We have been bokashiing for 5–6 years on a small section and have not had issues with finding places to bury it. Once buried it composts completely to soil (apart from eggshells and avocado pits, which seem to never break down) within 4–8 weeks. The earthworms are attracted to it. It is great for your garden. You just should leave a freshly buried bokashi for a couple of weeks before you directly plant in it. You can also bokashi and add to your compost (to reduce smell and rodent attraction) but we do the burying option.


----------



## Danneq (Sep 18, 2020)

jaydee said:


> Do you mean using a waste disposal unit with a septic system?
> ...
> We haven’t used a garbage disposal company for years, my DH takes our garbage to the local Transfer Station.


A garbage disposal is a unit in the sink with blades that chop food waste up.

My ma always said never to use them because it's not good for the pipes, according to plumbers she's spoken to. Pipes are meant to carry water, not vegetables. (I do not know if she is correct.) She's on public water. We have a septic system and the company was very firm about what could go into it. Water, human waste, toilet paper, and as little soap as possible.

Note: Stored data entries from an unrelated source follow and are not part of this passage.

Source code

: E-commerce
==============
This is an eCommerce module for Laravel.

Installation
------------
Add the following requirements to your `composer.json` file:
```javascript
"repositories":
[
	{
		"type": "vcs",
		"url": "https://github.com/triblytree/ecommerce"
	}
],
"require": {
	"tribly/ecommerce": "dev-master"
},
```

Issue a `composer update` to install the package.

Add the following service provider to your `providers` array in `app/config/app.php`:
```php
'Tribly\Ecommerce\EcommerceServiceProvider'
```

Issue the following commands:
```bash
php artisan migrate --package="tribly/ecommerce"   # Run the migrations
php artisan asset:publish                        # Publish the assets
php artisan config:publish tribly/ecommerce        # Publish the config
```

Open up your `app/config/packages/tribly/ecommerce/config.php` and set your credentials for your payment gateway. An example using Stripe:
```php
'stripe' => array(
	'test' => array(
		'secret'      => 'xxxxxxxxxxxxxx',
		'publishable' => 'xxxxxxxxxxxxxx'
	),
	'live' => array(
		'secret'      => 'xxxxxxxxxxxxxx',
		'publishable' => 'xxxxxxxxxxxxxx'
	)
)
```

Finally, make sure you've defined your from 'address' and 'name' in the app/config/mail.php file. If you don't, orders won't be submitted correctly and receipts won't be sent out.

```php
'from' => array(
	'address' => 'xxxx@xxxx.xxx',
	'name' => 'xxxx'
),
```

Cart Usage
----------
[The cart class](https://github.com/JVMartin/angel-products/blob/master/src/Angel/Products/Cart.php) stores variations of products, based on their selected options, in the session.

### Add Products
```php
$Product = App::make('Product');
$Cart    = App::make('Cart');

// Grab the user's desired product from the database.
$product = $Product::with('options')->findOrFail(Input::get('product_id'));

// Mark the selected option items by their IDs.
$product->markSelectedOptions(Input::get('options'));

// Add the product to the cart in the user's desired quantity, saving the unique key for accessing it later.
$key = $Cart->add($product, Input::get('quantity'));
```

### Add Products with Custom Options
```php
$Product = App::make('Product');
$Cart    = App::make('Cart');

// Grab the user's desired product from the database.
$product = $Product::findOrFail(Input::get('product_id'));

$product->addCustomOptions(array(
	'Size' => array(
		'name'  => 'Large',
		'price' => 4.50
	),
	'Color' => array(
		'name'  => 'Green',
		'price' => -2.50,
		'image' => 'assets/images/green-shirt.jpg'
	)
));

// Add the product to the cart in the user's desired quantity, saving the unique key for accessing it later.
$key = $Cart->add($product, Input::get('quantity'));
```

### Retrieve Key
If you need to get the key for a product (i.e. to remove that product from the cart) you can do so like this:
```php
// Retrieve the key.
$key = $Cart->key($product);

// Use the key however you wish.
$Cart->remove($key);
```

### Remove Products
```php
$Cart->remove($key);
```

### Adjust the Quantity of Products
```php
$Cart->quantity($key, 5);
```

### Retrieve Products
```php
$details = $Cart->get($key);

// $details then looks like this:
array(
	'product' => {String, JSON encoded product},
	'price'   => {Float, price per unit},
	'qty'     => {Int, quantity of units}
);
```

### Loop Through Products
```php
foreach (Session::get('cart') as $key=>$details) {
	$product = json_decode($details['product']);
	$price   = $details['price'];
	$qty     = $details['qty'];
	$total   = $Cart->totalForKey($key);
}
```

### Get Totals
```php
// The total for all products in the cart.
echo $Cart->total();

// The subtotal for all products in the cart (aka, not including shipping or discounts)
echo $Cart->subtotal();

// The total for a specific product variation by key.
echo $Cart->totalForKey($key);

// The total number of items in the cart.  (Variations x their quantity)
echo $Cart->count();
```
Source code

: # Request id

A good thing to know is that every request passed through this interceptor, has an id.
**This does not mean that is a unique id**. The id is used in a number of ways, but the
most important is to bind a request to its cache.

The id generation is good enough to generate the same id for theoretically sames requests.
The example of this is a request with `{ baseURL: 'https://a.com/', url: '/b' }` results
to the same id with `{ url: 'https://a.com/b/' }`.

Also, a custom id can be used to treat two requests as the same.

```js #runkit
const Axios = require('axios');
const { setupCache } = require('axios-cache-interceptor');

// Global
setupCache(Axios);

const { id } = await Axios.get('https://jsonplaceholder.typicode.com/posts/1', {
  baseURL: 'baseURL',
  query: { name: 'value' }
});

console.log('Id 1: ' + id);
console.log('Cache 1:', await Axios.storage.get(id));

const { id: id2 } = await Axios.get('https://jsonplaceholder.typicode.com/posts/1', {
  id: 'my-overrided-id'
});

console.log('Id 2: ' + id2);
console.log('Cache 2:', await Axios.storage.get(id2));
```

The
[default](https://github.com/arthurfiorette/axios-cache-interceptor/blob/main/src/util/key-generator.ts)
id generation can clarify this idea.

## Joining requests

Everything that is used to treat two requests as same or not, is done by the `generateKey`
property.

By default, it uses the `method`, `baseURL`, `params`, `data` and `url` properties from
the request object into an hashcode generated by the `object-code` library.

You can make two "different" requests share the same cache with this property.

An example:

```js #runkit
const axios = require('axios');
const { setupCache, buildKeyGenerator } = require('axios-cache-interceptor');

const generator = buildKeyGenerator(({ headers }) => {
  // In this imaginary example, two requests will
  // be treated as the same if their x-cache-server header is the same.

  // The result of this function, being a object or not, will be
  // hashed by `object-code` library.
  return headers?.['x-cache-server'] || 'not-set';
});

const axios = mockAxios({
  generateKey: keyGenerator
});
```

I've composted my whole life. No meat, it attracts pests. But everything else. A healthy compost heap doesn't smell.


----------



## ACinATX (Sep 12, 2018)

We compost too. Like I said, I'm not planning on tossing whole veggies and fruits down there. Or even peels. Whenever I cook, I compost what I don't use (potato peels, veggie stalks, etc). Our compost piles are great -- I even fed them (all cotton) clothes for a while, until I realized that while the cloth composts the thread doesn't, and you'd end up with like half a mile of thread. When we had chickens (hopefully we'll get them again) we gave all cooked waste to them. So, again, we're not just throwing food down the drain.

But, still, when you're cleaning dishes there are little bits of this and that that you don't want to have to stop and take over to the compost bowl or even through away -- you just want to scrape them off and let the garbage disposal take care of it.


----------



## MeditativeRider (Feb 5, 2019)

Danneq said:


> I've composted my whole life. No meat, it attracts pests. But everything else. A healthy compost heap doesn't smell.


I used to compost but love bokashiing more now. It was a necessity of moving to a smaller section where I don't want to lose garden space to a compost heap, but even if I had room, I don't think I would go back to putting food waste in compost now (our garden waste we just mulch and spread directly and we have no lawn so no lawn clippings to compost). Bokashi is so much easier than composting and can take so much more in it (e.g., meat and fats, dairy products). Composting can work well but it is a lot more particular with ratios of green to brown, moisture level, oxygenation etc. Bokashi is pretty fool proof and its convenient as there is no going outside to empty your scraps all the time. Our bucket is in the pantry and we just dump everything in there at the end of the day.


----------



## MeditativeRider (Feb 5, 2019)

ACinATX said:


> But, still, when you're cleaning dishes there are little bits of this and that that you don't want to have to stop and take over to the compost bowl or even through away -- you just want to scrape them off and let the garbage disposal take care of it.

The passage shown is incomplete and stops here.